The two most important ethylene oxide sterilization methods are: (1) the gas chamber method and (2) the micro-dose method. To benefit from economies of scale, EtO has traditionally been delivered by flooding a large chamber with a combination of EtO and other gases used as dilutants (usually CFCs or carbon dioxide). This method has drawbacks inherent to the use of large amounts of sterilant being released into a large space, including air contamination produced by CFCs and/or large amounts of EtO residuals, flammability and storage issues calling for special handling and storage, operator exposure risk and training costs
Ethylene oxide is still widely used by medical device manufacturers for larger scale sterilization (e.g. by the pallet), but while still used, EtO is becoming less popular in hospitals. Since Eto is explosive from its lower explosive limit of 3% all the way to 100%, EtO was traditionally supplied with an inert carrier gas such as a CFC or halogenated hydrocarbon. The use of CFCs as the carrier gas was banned because of concerns of ozone depletion and halogenated hydrocarbons are being replaced by so-called 100% EtO systems because of the much greater cost of the blends. In hospitals, most EtO sterilizers use single use cartridges (e.g. 3M's Steri-Vac line, or Steris Corporation's Stericert sterilizers) because of the convenience and ease of use compared to the former plumbed gas cylinders of EtO blends.
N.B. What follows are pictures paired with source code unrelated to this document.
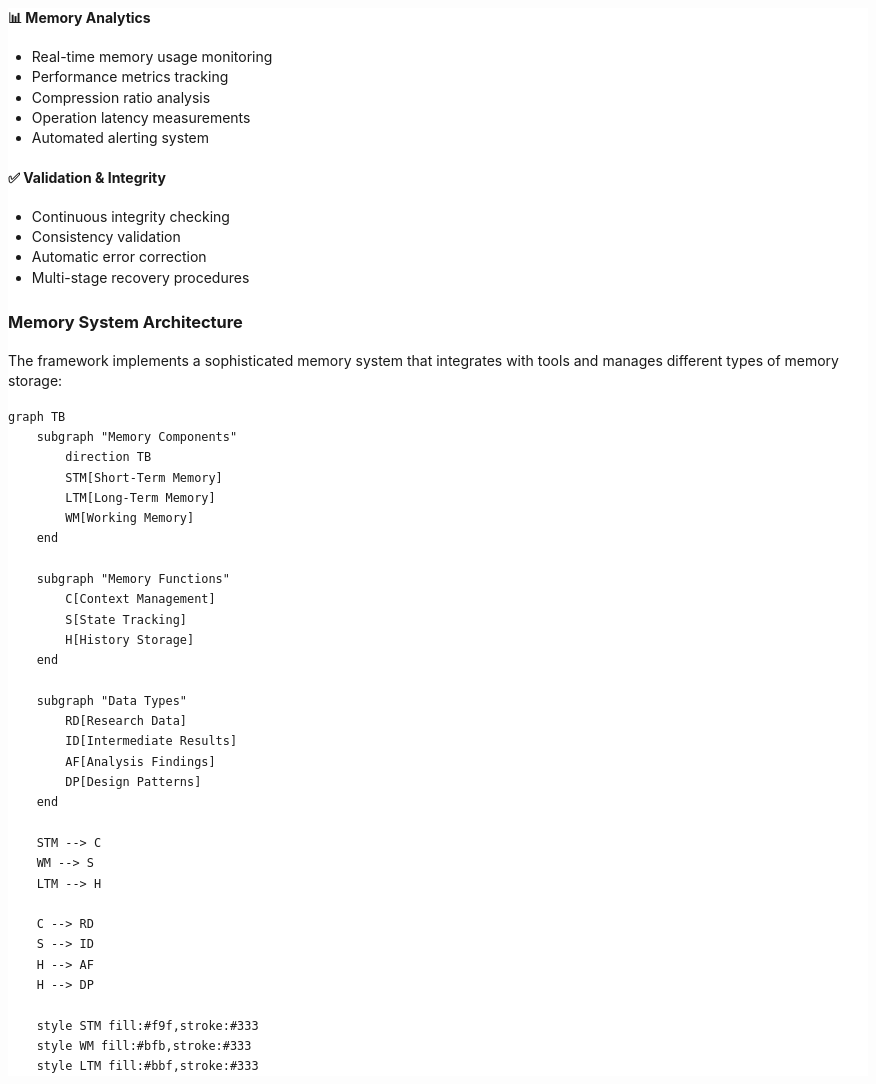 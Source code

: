 #### 📊 Memory Analytics
- Real-time memory usage monitoring
- Performance metrics tracking
- Compression ratio analysis
- Operation latency measurements
- Automated alerting system

#### ✅ Validation & Integrity
- Continuous integrity checking
- Consistency validation
- Automatic error correction
- Multi-stage recovery procedures

### Memory System Architecture

The framework implements a sophisticated memory system that integrates with tools and manages different types of memory storage:

```mermaid
graph TB
    subgraph "Memory Components"
        direction TB
        STM[Short-Term Memory]
        LTM[Long-Term Memory]
        WM[Working Memory]
    end
    
    subgraph "Memory Functions"
        C[Context Management]
        S[State Tracking]
        H[History Storage]
    end
    
    subgraph "Data Types"
        RD[Research Data]
        ID[Intermediate Results]
        AF[Analysis Findings]
        DP[Design Patterns]
    end
    
    STM --> C
    WM --> S
    LTM --> H
    
    C --> RD
    S --> ID
    H --> AF
    H --> DP
    
    style STM fill:#f9f,stroke:#333
    style WM fill:#bfb,stroke:#333
    style LTM fill:#bbf,stroke:#333
```
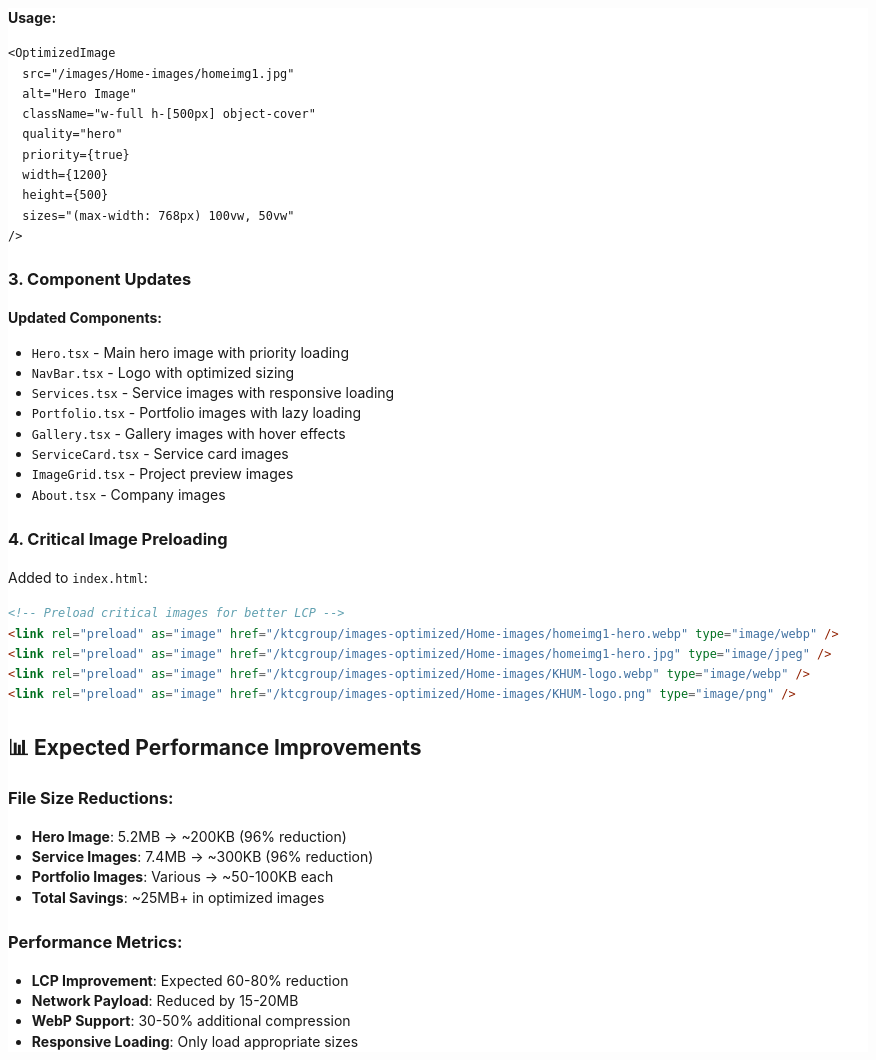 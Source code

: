 **Usage:**
```tsx
<OptimizedImage
  src="/images/Home-images/homeimg1.jpg"
  alt="Hero Image"
  className="w-full h-[500px] object-cover"
  quality="hero"
  priority={true}
  width={1200}
  height={500}
  sizes="(max-width: 768px) 100vw, 50vw"
/>
```

### 3. Component Updates

**Updated Components:**
- `Hero.tsx` - Main hero image with priority loading
- `NavBar.tsx` - Logo with optimized sizing
- `Services.tsx` - Service images with responsive loading
- `Portfolio.tsx` - Portfolio images with lazy loading
- `Gallery.tsx` - Gallery images with hover effects
- `ServiceCard.tsx` - Service card images
- `ImageGrid.tsx` - Project preview images
- `About.tsx` - Company images

### 4. Critical Image Preloading

Added to `index.html`:
```html
<!-- Preload critical images for better LCP -->
<link rel="preload" as="image" href="/ktcgroup/images-optimized/Home-images/homeimg1-hero.webp" type="image/webp" />
<link rel="preload" as="image" href="/ktcgroup/images-optimized/Home-images/homeimg1-hero.jpg" type="image/jpeg" />
<link rel="preload" as="image" href="/ktcgroup/images-optimized/Home-images/KHUM-logo.webp" type="image/webp" />
<link rel="preload" as="image" href="/ktcgroup/images-optimized/Home-images/KHUM-logo.png" type="image/png" />
```

## 📊 Expected Performance Improvements

### File Size Reductions:
- **Hero Image**: 5.2MB → ~200KB (96% reduction)
- **Service Images**: 7.4MB → ~300KB (96% reduction)
- **Portfolio Images**: Various → ~50-100KB each
- **Total Savings**: ~25MB+ in optimized images

### Performance Metrics:
- **LCP Improvement**: Expected 60-80% reduction
- **Network Payload**: Reduced by 15-20MB
- **WebP Support**: 30-50% additional compression
- **Responsive Loading**: Only load appropriate sizes
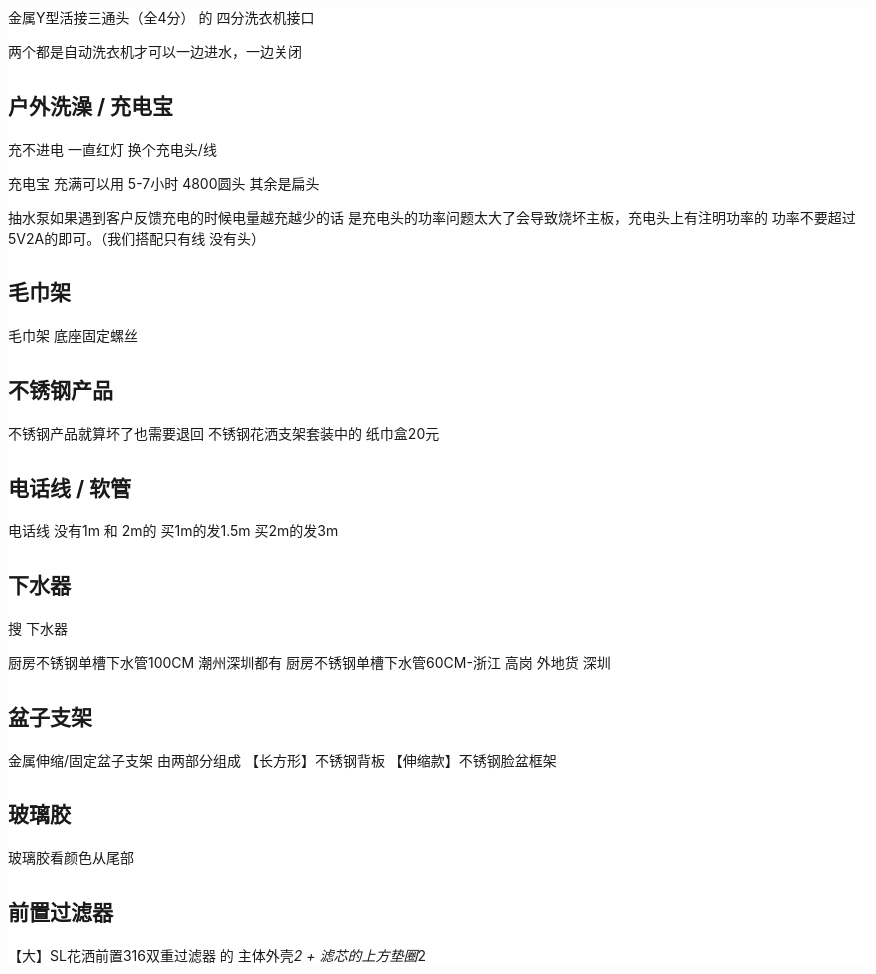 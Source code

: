   金属Y型活接三通头（全4分） 的 四分洗衣机接口

  两个都是自动洗衣机才可以一边进水，一边关闭
 

## 户外洗澡 / 充电宝

  充不进电 一直红灯 换个充电头/线

  充电宝 充满可以用 5-7小时
  4800圆头 其余是扁头

  抽水泵如果遇到客户反馈充电的时候电量越充越少的话 是充电头的功率问题太大了会导致烧坏主板，充电头上有注明功率的 功率不要超过5V2A的即可。（我们搭配只有线 没有头）

## 毛巾架

  毛巾架
    底座固定螺丝

## 不锈钢产品

  不锈钢产品就算坏了也需要退回 
  不锈钢花洒支架套装中的 纸巾盒20元

## 电话线 / 软管

  电话线 没有1m 和 2m的
  买1m的发1.5m
  买2m的发3m

## 下水器
  搜 下水器

  厨房不锈钢单槽下水管100CM     潮州深圳都有
  厨房不锈钢单槽下水管60CM-浙江 高岗 外地货   深圳

## 盆子支架

  金属伸缩/固定盆子支架
  由两部分组成
  【长方形】不锈钢背板
  【伸缩款】不锈钢脸盆框架

## 玻璃胶

  玻璃胶看颜色从尾部

## 前置过滤器

   【大】SL花洒前置316双重过滤器 的 主体外壳*2 + 滤芯的上方垫圈*2

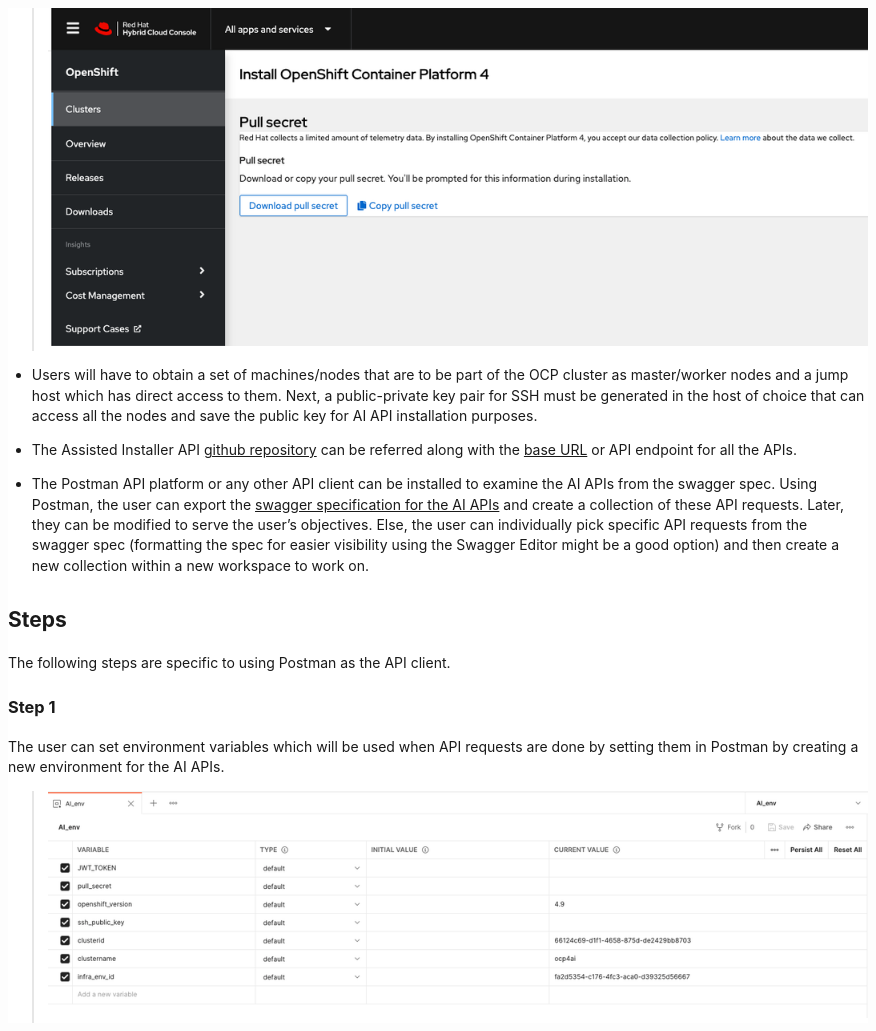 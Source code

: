 >![OCM pull secret](/Reference_Images/pull-secret.png "OCM pull secret")

* Users will have to obtain a set of machines/nodes that are to be part of the OCP cluster as master/worker nodes and a jump host which has direct access to them. Next, a public-private key pair for SSH must be generated in the host of choice that can access all the nodes and save the public key for AI API installation purposes.

* The Assisted Installer API [github repository](https://github.com/openshift/assisted-service) can be referred along with the [base URL](https://api.openshift.com/api/assisted-install/v2/) or API endpoint for all the APIs.

* The Postman API platform or any other API client can be installed to examine the AI APIs from the swagger spec. Using Postman, the user can export the [swagger specification for the AI APIs](https://github.com/openshift/assisted-service/blob/master/swagger.yaml)  and create a collection of these API requests. Later, they can be modified to serve the user’s objectives. Else, the user can individually pick specific API requests from the swagger spec (formatting the spec for easier visibility using the Swagger Editor might be a good option) and then create a new collection within a new workspace to work on.

## **Steps**

The following steps are specific to using Postman as the API client.

### **Step 1**
The user can set environment variables which will be used when API requests are done by setting them in Postman by creating a new environment for the AI APIs.

>![Postman env for AI APIs](/Reference_Images/env-variables-postman.png "Environment variables for AI APIs set on Postman")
Another 100% method is the so-called micro-dose sterilization method, developed in the late 1950s, using a specially designed bag to eliminate the need to flood a larger chamber with EtO. This method is also known as gas diffusion sterilization, or bag sterilization. This method minimizes the use of gas.
Another reason for the decrease in use of EtO are the well known health effects. In addition to being a primary irritant, EtO is now classified by the IARC as a known human carcinogen. The US OSHA has set the permissible exposure limit (PEL) at 1 ppm calculated as an eight hour time weighted average (TWA) [29 CFR 1910.1047] and 5 ppm as a 15 minute TWA. The NIOSH Immediately dangerous to life and health limit for EtO is 800 ppm. The odor threshold is around 500 ppm and so EtO is imperceptible until concentrations well above the OSHA PEL. Therefore, OSHA recommends that some kind of continuous gas monitoring system be used to protect workers using EtO for sterilization. While the hazards of EtO are generally well known, it should be noted that all chemical sterilants are designed to kill a broad spectrum of organisms, by exposing them to high concentrations of reactive chemicals. Therefore, it is no surprise that all the common chemical gas sterilants are toxic and adequate protective measures must be taken to protect workers using these materials.